Actually, you don’t even need the channel factory. The file method is enough and as a single value, it would automatically be converted to a value channel when provided as input to a process.

barcodes_list = file(“barcodes.csv”)

Cool.

but I have something like this:

metadata_ch = Channel.fromPath(file('metadata.csv'))

metadata_ch
    .splitCsv(header: true, sep: ',')
    .map { row -> 
        def study = row.study
        def sample = row.sample
        def dir = row.directory
        def fq1 = row.fastq_1
        def fq2 = row.fastq_2
        def timepoint = row.timepoint
        def s3_path1 = "${dir}/${fq1}"
        def s3_path2 = "${dir}/${fq2}"
        return [study, sample, dir, fq1, fq2, timepoint, s3_path1, s3_path2]
    }
    .set { read_s3_data }

And I don’t seem to be able to run that just on the file(metadata.csv). SO do I need to put it into a channel to mainuplate it?

and for the inputs to processes, would I need to change that up at all if I just used file()

input:
    path(barcode_file)
    path(spacer_file)
    path(yaml_file)

Yes, you’re totally right. It must be in a channel if you want to use channel operators to manipulate it. If you wanted the whole raw file as input to a process, you could still use path as input qualifier. If you want to read more about input qualifiers, I recommend this section of the official documentation (bleeding edge here).

So, if barcodes.csv is just a .csv file that I’m not manipulating with channel operations, then

Channel.fromPath(file('barcodes.csv')).toList()

is a functional equivalent to

barcodes = file('barcodes.csv')

when passing to a process, like

MakeCounts( 
        Merge.out.merged, 
        barcodes,
        spacers,
        yaml, 
        )

Yes, but not only that. You don’t need the file method in the first case.

file('barcodes.csv') is not the same thing as Channel.frompath('barcodes.csv').toList(), but when you call a process and pass file('barcodes.csv') as input, Nextflow will convert this file into a value channel containing this file, which is what channel operators that return a single value such as toList or collect will do.
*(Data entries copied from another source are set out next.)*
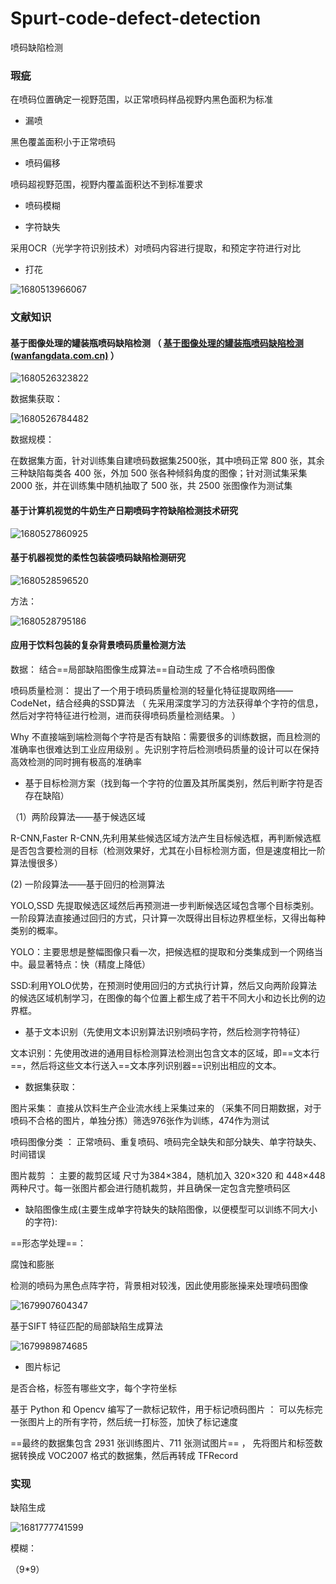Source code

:# Spurt-code-defect-detection
喷码缺陷检测

### 瑕疵

在喷码位置确定一视野范围，以正常喷码样品视野内黑色面积为标准

* 漏喷

黑色覆盖面积小于正常喷码

* 喷码偏移

喷码超视野范围，视野内覆盖面积达不到标准要求



* 喷码模糊 



* 字符缺失

采用OCR（光学字符识别技术）对喷码内容进行提取，和预定字符进行对比

* 打花

![1680513966067](README.assets/1680513966067-1681194993853.png)













### 文献知识



####  **基于图像处理的罐装瓶喷码缺陷检测** （ [基于图像处理的罐装瓶喷码缺陷检测 (wanfangdata.com.cn)](https://d.wanfangdata.com.cn/thesis/D02482422) ）

![1680526323822](README.assets/1680526323822-1681194993857.png)

数据集获取：

![1680526784482](README.assets/1680526784482-1681194993857.png)

数据规模：

 在数据集方面，针对训练集自建喷码数据集2500张，其中喷码正常 800 张，其余三种缺陷每类各 400 张，外加 500 张各种倾斜角度的图像；针对测试集采集 2000 张，并在训练集中随机抽取了 500 张，共 2500 张图像作为测试集 





#### 基于计算机视觉的牛奶生产日期喷码字符缺陷检测技术研究

![1680527860925](README.assets/1680527860925-1681194993857.png)





#### 基于机器视觉的柔性包装袋喷码缺陷检测研究

![1680528596520](README.assets/1680528596520-1681194993857.png)

方法：

![1680528795186](README.assets/1680528795186-1681194993857.png)









####  应用于饮料包装的复杂背景喷码质量检测方法 

数据： 结合==局部缺陷图像生成算法==自动生成 了不合格喷码图像 

喷码质量检测： 提出了一个用于喷码质量检测的轻量化特征提取网络——CodeNet，结合经典的SSD算法 （ 先采用深度学习的方法获得单个字符的信息， 然后对字符特征进行检测，进而获得喷码质量检测结果。 ）

Why 不直接端到端检测每个字符是否有缺陷：需要很多的训练数据，而且检测的准确率也很难达到工业应用级别 。先识别字符后检测喷码质量的设计可以在保持高效检测的同时拥有极高的准确率 



* 基于目标检测方案（找到每一个字符的位置及其所属类别，然后判断字符是否存在缺陷）  

（1）两阶段算法——基于候选区域

R-CNN,Faster R-CNN,先利用某些候选区域方法产生目标候选框，再判断候选框是否包含要检测的目标（检测效果好，尤其在小目标检测方面，但是速度相比一阶算法慢很多）

(2) 一阶段算法——基于回归的检测算法

YOLO,SSD   先提取候选区域然后再预测进一步判断候选区域包含哪个目标类别。一阶段算法直接通过回归的方式，只计算一次既得出目标边界框坐标，又得出每种类别的概率。

YOLO：主要思想是整幅图像只看一次，把候选框的提取和分类集成到一个网络当中。最显著特点：快（精度上降低）

SSD:利用YOLO优势，在预测时使用回归的方式执行计算，然后又向两阶段算法的候选区域机制学习，在图像的每个位置上都生成了若干不同大小和边长比例的边界框。

* 基于文本识别（先使用文本识别算法识别喷码字符，然后检测字符特征）

文本识别：先使用改进的通用目标检测算法检测出包含文本的区域，即==文本行==，然后将这些文本行送入==文本序列识别器==识别出相应的文本。



* 数据集获取：

图片采集： 直接从饮料生产企业流水线上采集过来的 （采集不同日期数据，对于喷码不合格的图片，单独分拣）筛选976张作为训练，474作为测试

 喷码图像分类 ： 正常喷码、重复喷码、喷码完全缺失和部分缺失、单字符缺失、 时间错误 

 图片裁剪 ： 主要的裁剪区域
尺寸为384×384，随机加入 320×320 和 448×448 两种尺寸。每一张图片都会进行随机裁剪，并且确保一定包含完整喷码区 

* 缺陷图像生成(主要生成单字符缺失的缺陷图像，以便模型可以训练不同大小的字符):

==形态学处理==：

腐蚀和膨胀

检测的喷码为黑色点阵字符，背景相对较浅，因此使用膨胀操来处理喷码图像 

![1679907604347](README.assets/1679907604347-1681194993858.png)

 基于SIFT 特征匹配的局部缺陷生成算法 

![1679989874685](README.assets/1679989874685-1681194993858.png)



* 图片标记

是否合格，标签有哪些文字，每个字符坐标

 基于 Python 和 Opencv 编写了一款标记软件，用于标记喷码图片 ： 可以先标完一张图片上的所有字符，然后统一打标签，加快了标记速度 

 ==最终的数据集包含 2931 张训练图片、711 张测试图片== ， 先将图片和标签数据转换成 VOC2007 格式的数据集，然后再转成 TFRecord 





### 实现



缺陷生成

![1681777741599](README.assets/1681777741599.png)

模糊：

（9*9）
To be precise:

FOO(file('barcodes.csv')) is equivalent to FOO(Channel.fromPath('barcodes.csv').toList()), given that FOO is a Nextflow process.

Besides, to make sure this is very clear to you, you need a value channel in some situations because a process will only generate a task if there are elements to be consumed in all input channels that this process requires. There’s a very nice example discussing this here.

This topic was automatically closed 7 days after the last reply. New replies are no longer allowed.